First, it helps to know how exactly these investment vehicles work. Treasurys are bonds — money that you in essence loan to the U.S. government and that collects interest. These securities are also viewed as one of the safest investment options around. Unless the federal government itself defaults — and that would mean much bigger problems for all of us than bond prices — Treasurys are removed from the same financial forces that put stocks at peril.

Risk-free doesn’t mean Treasurys are bulletproof, though. Interest rate risk, for example, can knock Treasurys off balance. Rising market interest rates equal lower fixed-rate bond prices; falling rates equal higher prices. Think of a seesaw: the exact image the Securities and Exchange Commission uses in an investor education document that explains the phenomenon.

As for where the investor gets on and off that ride, so much depends on knowing ahead of time when you’ll need to tap the money you invest and the returns that accompany.

“It’s driven largely by one’s time horizon,” says Robert Johnson, professor of finance at Creighton University’s Heider College of Business. “For example, if one is accumulating a down payment for a home and plans on accessing the funds in say, two years, one should not invest in a 10-year bond. If you mismatch the maturity and the time horizon, you run the risk of losing money even though Treasury securities are risk free.”

In general, there’s no bad time to plunk down money in Treasurys — though some junctures are clearly more advantageous than others.

[See: 7 Things That Could Trigger a Stock Market Crash.]

“The current environment is particularly challenging for investors because the yield curve has been flattening over the past year, essentially bringing two-year bond yields close to 10-year bond yields,” says Angelo DeCandia, professor of business and accounting at Touro College in New York.

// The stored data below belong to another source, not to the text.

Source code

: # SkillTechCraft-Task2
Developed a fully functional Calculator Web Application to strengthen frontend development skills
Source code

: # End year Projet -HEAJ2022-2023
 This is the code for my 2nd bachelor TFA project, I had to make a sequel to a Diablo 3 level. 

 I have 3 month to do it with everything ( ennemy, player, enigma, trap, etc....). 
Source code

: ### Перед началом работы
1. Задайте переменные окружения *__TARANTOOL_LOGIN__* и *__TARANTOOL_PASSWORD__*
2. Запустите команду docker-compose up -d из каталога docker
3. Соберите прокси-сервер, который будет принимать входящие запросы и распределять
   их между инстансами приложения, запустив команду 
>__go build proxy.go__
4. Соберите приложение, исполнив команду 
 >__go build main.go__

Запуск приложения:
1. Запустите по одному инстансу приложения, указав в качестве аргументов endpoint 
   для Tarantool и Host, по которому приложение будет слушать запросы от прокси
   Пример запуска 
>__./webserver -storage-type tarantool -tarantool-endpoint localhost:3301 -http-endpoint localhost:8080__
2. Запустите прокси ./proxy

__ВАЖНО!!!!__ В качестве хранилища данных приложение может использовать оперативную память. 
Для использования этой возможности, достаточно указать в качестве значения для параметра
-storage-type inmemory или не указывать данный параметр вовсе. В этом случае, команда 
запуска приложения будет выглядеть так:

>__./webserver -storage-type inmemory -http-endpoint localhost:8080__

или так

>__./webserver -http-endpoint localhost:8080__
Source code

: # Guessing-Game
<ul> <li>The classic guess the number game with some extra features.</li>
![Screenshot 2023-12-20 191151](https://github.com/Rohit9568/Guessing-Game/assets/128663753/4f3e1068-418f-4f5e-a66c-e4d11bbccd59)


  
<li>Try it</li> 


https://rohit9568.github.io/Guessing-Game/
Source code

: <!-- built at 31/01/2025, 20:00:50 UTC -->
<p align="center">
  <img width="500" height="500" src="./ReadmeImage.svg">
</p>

As of the start of the month, two-year Treasurys pay out 2.62 percent, while the 10-year stands just a touch above, at 2.86 percent. “Bond traders think of this as ‘the two-tenths spread’ and when it’s narrow, you have to question the wisdom of buying longer term bonds,” DeCandia says.

“If you know you’ll need the money, then don’t wait,” says David Ader, chief macro strategist at Informa Financial Intelligence and based in Stamford, Connecticut. “Don’t play the market. I don’t see rates beyond five to seven years going up much, but perhaps a bit — which again argues for buying bills and rethinking things when they mature in three or six months.”

Still, a sudden turn in the record bull market for stocks could change the equation entirely.

“This has been a very long cycle; stocks are very high — perhaps too rich — and if they get hit bonds will do well,” Ader says. “I’d start, soon, incrementally buying further out the curve if and when rates go up. I don’t see the 10-year going above 3.5 to 3.75 percent at most before the next recession takes yields lower.”

And so the risk behind this risk-free investment comes down to this: One bond does not fit all, any more than a short mocha consumed in one gulp will satisfy a jumbo drinker content to nurse their purchase for a long, long time.

[See: 8 Bond ETFs to Cope With Rising Interest Rates.]

“It will depend on many factors,” says London-based Peter Wilson, global fixed income strategist at Wells Fargo Investment Institute. Those include “the type of investor and the purpose of the investment, the point we’re at in the monetary policy cycle — that is, the investor’s view of interest rates in coming years — and the investor’s tolerance of risk and ability to maintain a position through short-term price swings. It’s all these and likely more.”

In other words, Wilson concludes: “There’s no single good answer.”